§ **Exercise prompt**
Only a number is expected: how many lines in the entries that follow contain the word "with"?
------------------------------
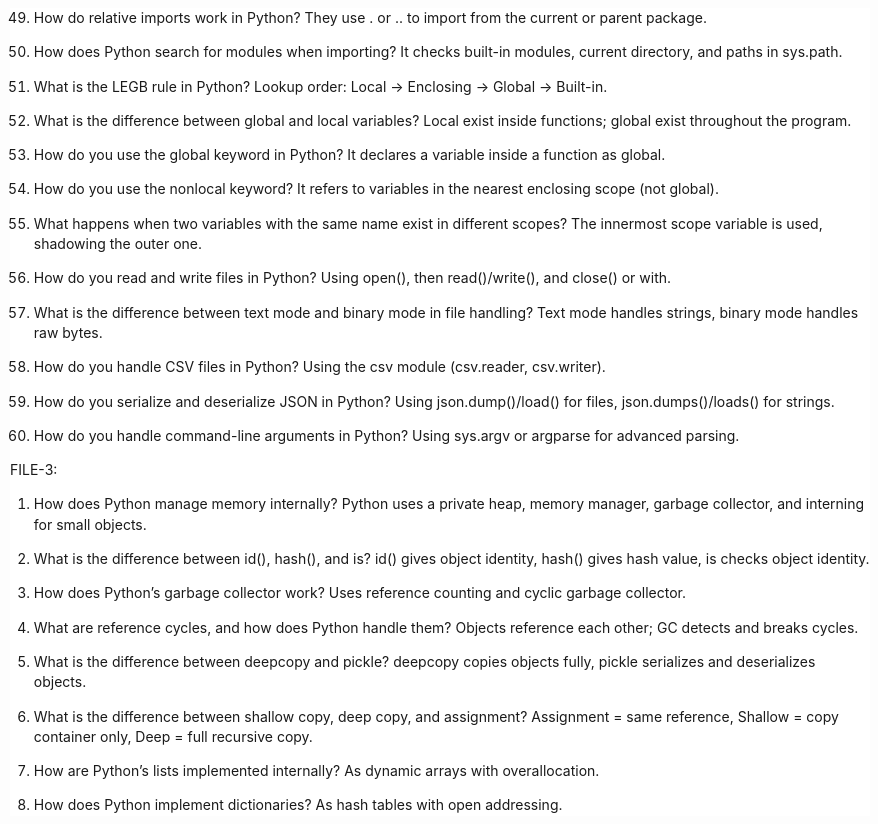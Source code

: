 49. How do relative imports work in Python?
They use . or .. to import from the current or parent package.

50. How does Python search for modules when importing?
It checks built-in modules, current directory, and paths in sys.path.

51. What is the LEGB rule in Python?
Lookup order: Local → Enclosing → Global → Built-in.

52. What is the difference between global and local variables?
Local exist inside functions; global exist throughout the program.

53. How do you use the global keyword in Python?
It declares a variable inside a function as global.

54. How do you use the nonlocal keyword?
It refers to variables in the nearest enclosing scope (not global).

55. What happens when two variables with the same name exist in different scopes?
The innermost scope variable is used, shadowing the outer one.

56. How do you read and write files in Python?
Using open(), then read()/write(), and close() or with.

57. What is the difference between text mode and binary mode in file handling?
Text mode handles strings, binary mode handles raw bytes.

58. How do you handle CSV files in Python?
Using the csv module (csv.reader, csv.writer).

59. How do you serialize and deserialize JSON in Python?
Using json.dump()/load() for files, json.dumps()/loads() for strings.

60. How do you handle command-line arguments in Python?
Using sys.argv or argparse for advanced parsing.

FILE-3:

1. How does Python manage memory internally?
Python uses a private heap, memory manager, garbage collector, and interning for small objects.

2. What is the difference between id(), hash(), and is?
id() gives object identity, hash() gives hash value, is checks object identity.

3. How does Python’s garbage collector work?
Uses reference counting and cyclic garbage collector.

4. What are reference cycles, and how does Python handle them?
Objects reference each other; GC detects and breaks cycles.

5. What is the difference between deepcopy and pickle?
deepcopy copies objects fully, pickle serializes and deserializes objects.

6. What is the difference between shallow copy, deep copy, and assignment?
Assignment = same reference, Shallow = copy container only, Deep = full recursive copy.

7. How are Python’s lists implemented internally?
As dynamic arrays with overallocation.

8. How does Python implement dictionaries?
As hash tables with open addressing.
------------------------------
§ **Expected answer**
4